• **DATASET ENTRIES**:
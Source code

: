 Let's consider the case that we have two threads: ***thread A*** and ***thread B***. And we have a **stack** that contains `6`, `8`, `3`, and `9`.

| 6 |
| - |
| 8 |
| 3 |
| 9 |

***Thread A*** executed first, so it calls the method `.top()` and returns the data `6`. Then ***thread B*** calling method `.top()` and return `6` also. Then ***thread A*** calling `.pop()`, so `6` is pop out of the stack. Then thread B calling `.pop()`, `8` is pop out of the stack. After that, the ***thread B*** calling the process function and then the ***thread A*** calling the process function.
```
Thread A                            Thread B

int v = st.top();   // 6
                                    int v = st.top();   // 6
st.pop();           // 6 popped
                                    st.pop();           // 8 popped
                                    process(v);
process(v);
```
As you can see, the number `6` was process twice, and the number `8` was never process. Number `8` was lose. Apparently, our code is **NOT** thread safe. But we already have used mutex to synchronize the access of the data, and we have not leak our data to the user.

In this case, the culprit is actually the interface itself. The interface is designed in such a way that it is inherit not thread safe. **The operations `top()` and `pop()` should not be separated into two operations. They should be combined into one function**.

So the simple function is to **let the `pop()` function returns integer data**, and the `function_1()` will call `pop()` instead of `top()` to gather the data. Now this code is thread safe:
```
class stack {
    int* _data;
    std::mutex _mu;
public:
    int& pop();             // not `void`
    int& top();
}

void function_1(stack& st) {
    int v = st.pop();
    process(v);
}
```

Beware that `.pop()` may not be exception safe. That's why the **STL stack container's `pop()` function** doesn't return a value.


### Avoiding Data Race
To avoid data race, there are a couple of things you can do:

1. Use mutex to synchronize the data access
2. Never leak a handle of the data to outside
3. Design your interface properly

• **TASK INSTRUCTIONS**: Your answer must be the line containing "To avoid data" and each line after it in the listing above, copied exactly.

• **TASK SOLUTION**:
To avoid data race, there are a couple of things you can do:

1. Use mutex to synchronize the data access
2. Never leak a handle of the data to outside
3. Design your interface properly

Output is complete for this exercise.